Is Minimalism Making a Come Back?

Minimalism has evolved over recent years from a reaction to Abstract Expressionism to a fusion of different art movements such a Conceptualism and Arte Povera. This return to a mature Minimalism is becoming prominent in the field of visual art as in other spheres.

After visiting several shows in London over the year, I think it is. It would seem that the austerity of the current socio-economic climate, coupled with a culture of consumer guilt and righteous recycling, have created fertile conditions for a new wave: Minimalism meets Arte Povera.

Minimalism has evolved over recent years from a reaction to Abstract Expressionism to a fusion of different art movements such a Conceptualism and Arte Povera. This return to a mature Minimalism is becoming prominent in the field of visual art as in other spheres. After the bacchanal of postmodernism, the time has again come for neo-minimalism. Artists are rediscovering the use of simple means in more elaborate ways, but without missing the main point of Minimalism: the beauty of the material.

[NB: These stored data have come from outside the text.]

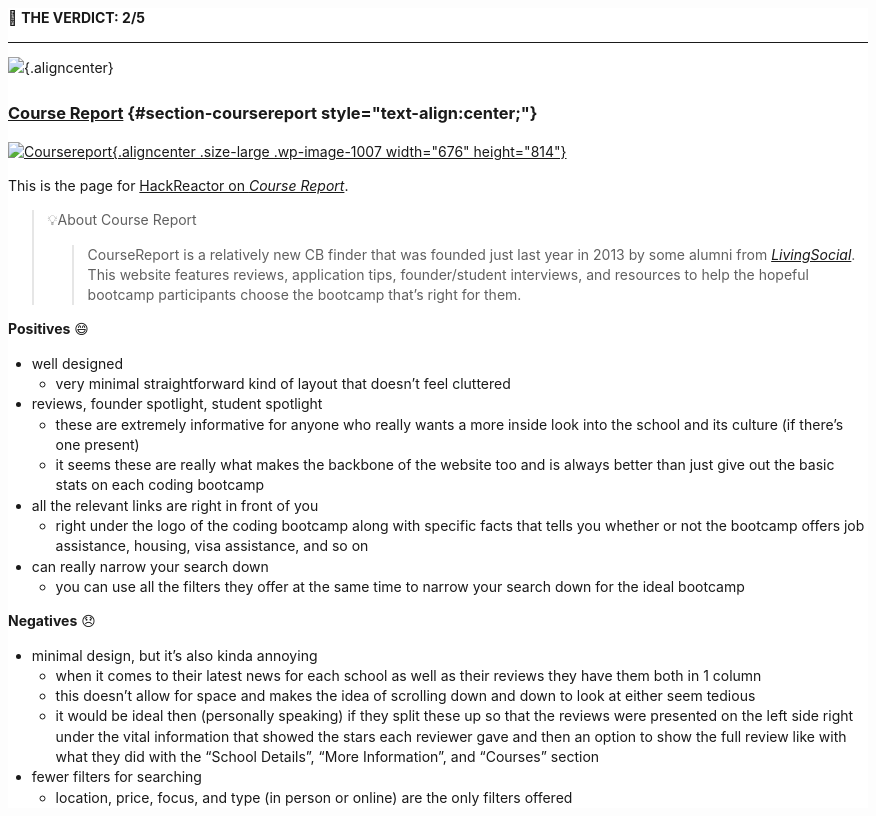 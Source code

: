 📝 **THE VERDICT: 2/5**

------------------------------------------------------------------------

![](https://media.licdn.com/mpr/mpr/jc/p/3/005/083/356/339a18e.png){.aligncenter}

### [**Course Report**](https://coursereport.com) {#section-coursereport style="text-align:center;"}

[![Coursereport](https://fvcproductions.files.wordpress.com/2014/11/coursereport.png?w=676){.aligncenter
.size-large .wp-image-1007 width="676"
height="814"}](https://fvcproductions.files.wordpress.com/2014/11/coursereport.png)

This is the page for [HackReactor on *Course
Report*](https://www.coursereport.com/schools/hack-reactor).

> 💡About Course Report
>
> > CourseReport is a relatively new CB finder that was founded just
> > last year in 2013 by some alumni from
> > [*LivingSocial*](https://livingsocial.com). This website features
> > reviews, application tips, founder/student interviews, and resources
> > to help the hopeful bootcamp participants choose the bootcamp that’s
> > right for them.

**Positives** 😄

-   well designed
    -   very minimal straightforward kind of layout that doesn’t feel
        cluttered
-   reviews, founder spotlight, student spotlight
    -   these are extremely informative for anyone who really wants a
        more inside look into the school and its culture (if there’s one
        present)
    -   it seems these are really what makes the backbone of the website
        too and is always better than just give out the basic stats on
        each coding bootcamp
-   all the relevant links are right in front of you
    -   right under the logo of the coding bootcamp along with specific
        facts that tells you whether or not the bootcamp offers job
        assistance, housing, visa assistance, and so on
-   can really narrow your search down
    -   you can use all the filters they offer at the same time to
        narrow your search down for the ideal bootcamp

**Negatives** 😞

-   minimal design, but it’s also kinda annoying
    -   when it comes to their latest news for each school as well as
        their reviews they have them both in 1 column
    -   this doesn’t allow for space and makes the idea of scrolling
        down and down to look at either seem tedious
    -   it would be ideal then (personally speaking) if they split these
        up so that the reviews were presented on the left side right
        under the vital information that showed the stars each reviewer
        gave and then an option to show the full review like with what
        they did with the “School Details”, “More Information”, and
        “Courses” section
-   fewer filters for searching
    -   location, price, focus, and type (in person or online) are the
        only filters offered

Ever since Marcel Duchamp boldly exhibited a urinal as his now infamous 'Fountain' piece in 1917, artists have continued to comment on the relationship between people and material objects. Through the erosion of bourgeois artistic values, movements such as Dada, Arte Povera, Conceptualism and Minimalism have all extolled the value of the found object or 'Readymade'. This notion of the democratisation of 'art for all' has continued to influence artists; now, perhaps more than ever, the return to basic materials seems a particularly appropriate response. By employing everyday objects, occurrences, actions and sounds in subtly new ways, the artists in this show achieve a paradoxical richness through relatively minimalist processes. When means are scarce, you've got to make the most of what you've got.

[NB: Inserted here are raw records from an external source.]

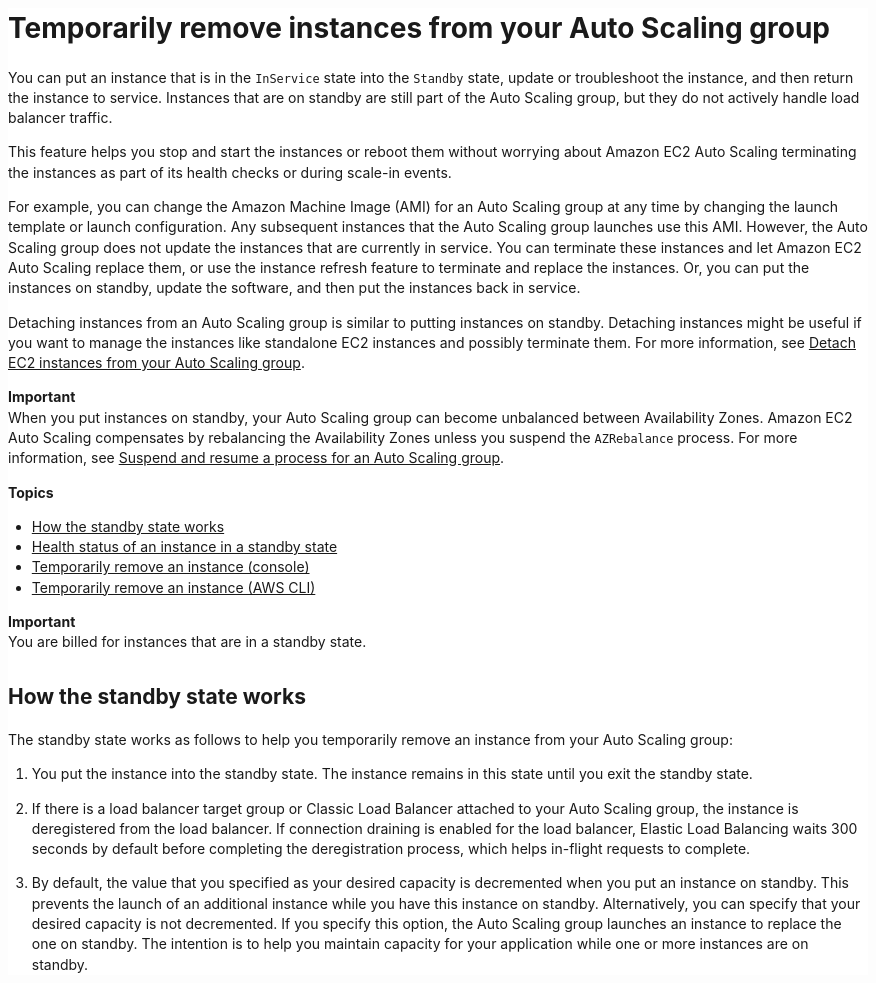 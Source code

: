 # Temporarily remove instances from your Auto Scaling group<a name="as-enter-exit-standby"></a>

You can put an instance that is in the `InService` state into the `Standby` state, update or troubleshoot the instance, and then return the instance to service\. Instances that are on standby are still part of the Auto Scaling group, but they do not actively handle load balancer traffic\.

This feature helps you stop and start the instances or reboot them without worrying about Amazon EC2 Auto Scaling terminating the instances as part of its health checks or during scale\-in events\.

For example, you can change the Amazon Machine Image \(AMI\) for an Auto Scaling group at any time by changing the launch template or launch configuration\. Any subsequent instances that the Auto Scaling group launches use this AMI\. However, the Auto Scaling group does not update the instances that are currently in service\. You can terminate these instances and let Amazon EC2 Auto Scaling replace them, or use the instance refresh feature to terminate and replace the instances\. Or, you can put the instances on standby, update the software, and then put the instances back in service\.

Detaching instances from an Auto Scaling group is similar to putting instances on standby\. Detaching instances might be useful if you want to manage the instances like standalone EC2 instances and possibly terminate them\. For more information, see [Detach EC2 instances from your Auto Scaling group](detach-instance-asg.md)\.

**Important**  
When you put instances on standby, your Auto Scaling group can become unbalanced between Availability Zones\. Amazon EC2 Auto Scaling compensates by rebalancing the Availability Zones unless you suspend the `AZRebalance` process\. For more information, see [Suspend and resume a process for an Auto Scaling group](as-suspend-resume-processes.md)\.

**Topics**
+ [How the standby state works](#standby-state)
+ [Health status of an instance in a standby state](#standby-instance-health-status)
+ [Temporarily remove an instance \(console\)](#standby-state-console)
+ [Temporarily remove an instance \(AWS CLI\)](#standby-state-aws-cli)

**Important**  
You are billed for instances that are in a standby state\.

## How the standby state works<a name="standby-state"></a>

The standby state works as follows to help you temporarily remove an instance from your Auto Scaling group:

1. You put the instance into the standby state\. The instance remains in this state until you exit the standby state\.

1. If there is a load balancer target group or Classic Load Balancer attached to your Auto Scaling group, the instance is deregistered from the load balancer\. If connection draining is enabled for the load balancer, Elastic Load Balancing waits 300 seconds by default before completing the deregistration process, which helps in\-flight requests to complete\. 

1. By default, the value that you specified as your desired capacity is decremented when you put an instance on standby\. This prevents the launch of an additional instance while you have this instance on standby\. Alternatively, you can specify that your desired capacity is not decremented\. If you specify this option, the Auto Scaling group launches an instance to replace the one on standby\. The intention is to help you maintain capacity for your application while one or more instances are on standby\.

Minimalism seeks the meaning of art in the immediate and personal experience of the viewer in the presence of a specific work. There is no reference to another previous experience (no representation), no implication of a higher level of experience (no metaphysics), no promise of a deeper intellectual experience (no metaphor). Instead Minimalism presents the viewer with objects of charged neutrality; objects usually rectilinear, employing one or two materials, one or two colours, repeated identical units, factory-made or store-bought; objects that are without any hierarchy of interest, that directly engage and interact with the particular space they occupy; objects that reveal everything about themselves, but little about the artist; objects whose subject is the viewer. So wrote Michael Craig-Martin in his introduction to the collection of minimalist works at the Tate Gallery in Liverpool.

And it is not just in Visual Art, also in Architecture, Fashion and many other fields. Simple is sexy. Less is more. The work is set out to expose the essence or identity of a subject through eliminating all non-essential forms, features or concepts. We welcome that and hope it is here to stay.